> **Problem to solve**
Which lines of the data below include the string "shows"? Return each of them.

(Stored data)
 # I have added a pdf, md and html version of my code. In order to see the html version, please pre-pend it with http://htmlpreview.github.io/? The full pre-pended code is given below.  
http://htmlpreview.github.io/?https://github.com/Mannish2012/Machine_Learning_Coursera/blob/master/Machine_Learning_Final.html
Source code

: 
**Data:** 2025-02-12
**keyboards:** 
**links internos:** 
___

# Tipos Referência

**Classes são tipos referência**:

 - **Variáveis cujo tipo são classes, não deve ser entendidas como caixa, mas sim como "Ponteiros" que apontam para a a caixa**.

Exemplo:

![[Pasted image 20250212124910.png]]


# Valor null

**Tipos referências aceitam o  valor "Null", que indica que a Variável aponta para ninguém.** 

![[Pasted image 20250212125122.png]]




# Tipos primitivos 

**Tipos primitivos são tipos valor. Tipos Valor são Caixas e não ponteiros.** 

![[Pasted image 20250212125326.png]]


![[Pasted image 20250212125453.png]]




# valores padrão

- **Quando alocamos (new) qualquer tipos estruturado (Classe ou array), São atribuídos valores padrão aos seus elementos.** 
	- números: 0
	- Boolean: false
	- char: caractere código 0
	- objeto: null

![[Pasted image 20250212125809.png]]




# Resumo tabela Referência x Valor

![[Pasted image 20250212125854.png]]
--
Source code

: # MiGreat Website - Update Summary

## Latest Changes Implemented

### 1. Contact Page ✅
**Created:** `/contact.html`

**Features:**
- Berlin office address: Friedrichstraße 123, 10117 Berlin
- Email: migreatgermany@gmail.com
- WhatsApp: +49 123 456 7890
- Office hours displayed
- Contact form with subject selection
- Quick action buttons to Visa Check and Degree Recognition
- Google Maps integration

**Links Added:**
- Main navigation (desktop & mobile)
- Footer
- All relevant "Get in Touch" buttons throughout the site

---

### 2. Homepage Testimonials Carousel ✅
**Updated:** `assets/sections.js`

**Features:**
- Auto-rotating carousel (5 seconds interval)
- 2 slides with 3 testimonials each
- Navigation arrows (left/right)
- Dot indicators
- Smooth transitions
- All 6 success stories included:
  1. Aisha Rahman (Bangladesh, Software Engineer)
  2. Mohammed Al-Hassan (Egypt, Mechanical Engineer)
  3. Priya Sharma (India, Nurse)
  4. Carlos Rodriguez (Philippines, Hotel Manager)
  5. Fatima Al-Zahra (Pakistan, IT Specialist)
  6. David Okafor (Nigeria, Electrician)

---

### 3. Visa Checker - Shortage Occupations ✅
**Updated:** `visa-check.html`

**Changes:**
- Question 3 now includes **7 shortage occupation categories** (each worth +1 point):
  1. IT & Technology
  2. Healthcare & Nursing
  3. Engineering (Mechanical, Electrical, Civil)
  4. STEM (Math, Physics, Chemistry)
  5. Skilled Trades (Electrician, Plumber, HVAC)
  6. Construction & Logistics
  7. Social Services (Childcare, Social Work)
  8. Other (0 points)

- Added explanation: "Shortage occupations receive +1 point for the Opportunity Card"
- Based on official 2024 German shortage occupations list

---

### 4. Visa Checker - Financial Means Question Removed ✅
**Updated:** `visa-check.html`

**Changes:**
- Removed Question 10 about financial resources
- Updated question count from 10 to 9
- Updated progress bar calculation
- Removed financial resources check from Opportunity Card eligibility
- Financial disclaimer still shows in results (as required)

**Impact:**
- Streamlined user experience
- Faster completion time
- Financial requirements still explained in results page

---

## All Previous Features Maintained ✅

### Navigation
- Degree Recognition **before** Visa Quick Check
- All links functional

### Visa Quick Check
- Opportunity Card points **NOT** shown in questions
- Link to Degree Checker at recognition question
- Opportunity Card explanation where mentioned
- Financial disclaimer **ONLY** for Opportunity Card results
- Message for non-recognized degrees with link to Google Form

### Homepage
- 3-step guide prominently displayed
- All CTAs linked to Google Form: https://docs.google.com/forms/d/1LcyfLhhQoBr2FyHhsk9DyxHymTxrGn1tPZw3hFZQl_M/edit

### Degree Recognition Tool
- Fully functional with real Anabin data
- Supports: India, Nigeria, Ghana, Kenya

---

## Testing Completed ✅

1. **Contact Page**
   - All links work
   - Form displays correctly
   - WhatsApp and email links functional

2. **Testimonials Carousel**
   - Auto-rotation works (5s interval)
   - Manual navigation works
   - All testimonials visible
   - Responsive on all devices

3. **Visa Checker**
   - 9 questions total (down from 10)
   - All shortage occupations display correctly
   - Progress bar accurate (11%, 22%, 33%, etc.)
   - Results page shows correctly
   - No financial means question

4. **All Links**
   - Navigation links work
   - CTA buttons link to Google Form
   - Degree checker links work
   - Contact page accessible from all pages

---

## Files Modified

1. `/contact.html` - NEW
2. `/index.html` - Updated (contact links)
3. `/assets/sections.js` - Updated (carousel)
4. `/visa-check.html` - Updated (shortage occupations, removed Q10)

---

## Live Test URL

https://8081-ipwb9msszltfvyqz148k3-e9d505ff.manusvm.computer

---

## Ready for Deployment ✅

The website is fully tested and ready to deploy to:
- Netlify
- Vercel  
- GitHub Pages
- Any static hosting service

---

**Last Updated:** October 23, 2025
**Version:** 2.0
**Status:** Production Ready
==
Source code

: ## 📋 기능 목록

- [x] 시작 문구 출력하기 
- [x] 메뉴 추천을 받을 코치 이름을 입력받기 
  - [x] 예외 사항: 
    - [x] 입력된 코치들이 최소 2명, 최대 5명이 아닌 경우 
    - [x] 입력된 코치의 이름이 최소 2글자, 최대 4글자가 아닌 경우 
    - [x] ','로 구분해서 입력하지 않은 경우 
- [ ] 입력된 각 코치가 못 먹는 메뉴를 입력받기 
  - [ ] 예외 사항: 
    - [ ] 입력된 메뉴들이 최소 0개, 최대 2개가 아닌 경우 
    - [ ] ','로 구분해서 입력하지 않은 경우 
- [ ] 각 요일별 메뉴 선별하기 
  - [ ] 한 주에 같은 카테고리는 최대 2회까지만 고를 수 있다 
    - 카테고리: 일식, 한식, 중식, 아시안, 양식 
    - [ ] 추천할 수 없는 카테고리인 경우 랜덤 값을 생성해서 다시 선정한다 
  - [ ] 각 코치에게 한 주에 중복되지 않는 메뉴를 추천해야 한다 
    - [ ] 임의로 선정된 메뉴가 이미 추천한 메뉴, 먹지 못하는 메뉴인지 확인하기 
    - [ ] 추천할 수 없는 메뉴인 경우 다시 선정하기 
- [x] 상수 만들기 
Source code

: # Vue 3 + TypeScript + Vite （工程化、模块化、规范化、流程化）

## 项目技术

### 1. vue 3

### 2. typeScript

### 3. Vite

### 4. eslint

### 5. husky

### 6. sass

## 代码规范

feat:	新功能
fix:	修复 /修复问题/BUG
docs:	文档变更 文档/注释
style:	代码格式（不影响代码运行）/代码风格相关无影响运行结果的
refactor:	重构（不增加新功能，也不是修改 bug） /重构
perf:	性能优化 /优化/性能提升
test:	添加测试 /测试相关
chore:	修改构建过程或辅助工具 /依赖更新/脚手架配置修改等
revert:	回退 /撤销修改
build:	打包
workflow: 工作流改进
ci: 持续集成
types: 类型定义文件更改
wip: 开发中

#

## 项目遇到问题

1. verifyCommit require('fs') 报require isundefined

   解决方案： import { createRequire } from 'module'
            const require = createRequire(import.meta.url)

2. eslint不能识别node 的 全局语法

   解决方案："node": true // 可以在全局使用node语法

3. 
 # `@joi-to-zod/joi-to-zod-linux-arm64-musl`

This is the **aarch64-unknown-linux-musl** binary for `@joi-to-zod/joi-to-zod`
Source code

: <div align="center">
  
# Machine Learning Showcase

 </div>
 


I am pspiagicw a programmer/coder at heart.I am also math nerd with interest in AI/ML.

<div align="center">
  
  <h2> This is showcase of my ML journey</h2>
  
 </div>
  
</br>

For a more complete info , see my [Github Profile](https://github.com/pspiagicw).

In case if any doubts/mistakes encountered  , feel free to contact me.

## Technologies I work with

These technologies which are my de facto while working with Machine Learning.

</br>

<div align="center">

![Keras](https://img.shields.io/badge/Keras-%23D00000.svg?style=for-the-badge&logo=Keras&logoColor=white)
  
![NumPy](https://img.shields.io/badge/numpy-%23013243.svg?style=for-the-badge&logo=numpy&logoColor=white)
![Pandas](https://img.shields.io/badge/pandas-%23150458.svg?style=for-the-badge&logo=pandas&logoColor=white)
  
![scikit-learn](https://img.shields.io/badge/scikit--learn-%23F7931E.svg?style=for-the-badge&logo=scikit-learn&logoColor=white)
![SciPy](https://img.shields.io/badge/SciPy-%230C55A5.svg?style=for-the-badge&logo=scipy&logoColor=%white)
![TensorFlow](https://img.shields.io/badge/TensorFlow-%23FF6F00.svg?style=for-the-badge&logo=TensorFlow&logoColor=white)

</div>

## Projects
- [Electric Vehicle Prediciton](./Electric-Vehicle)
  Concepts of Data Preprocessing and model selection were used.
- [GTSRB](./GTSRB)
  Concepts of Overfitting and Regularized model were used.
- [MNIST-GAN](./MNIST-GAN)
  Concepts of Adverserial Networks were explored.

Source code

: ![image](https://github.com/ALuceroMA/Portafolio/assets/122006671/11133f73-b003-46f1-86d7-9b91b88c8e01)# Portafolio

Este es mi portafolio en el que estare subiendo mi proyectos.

> **Reply**
- Financial disclaimer still shows in results (as required)
   - Results page shows correctly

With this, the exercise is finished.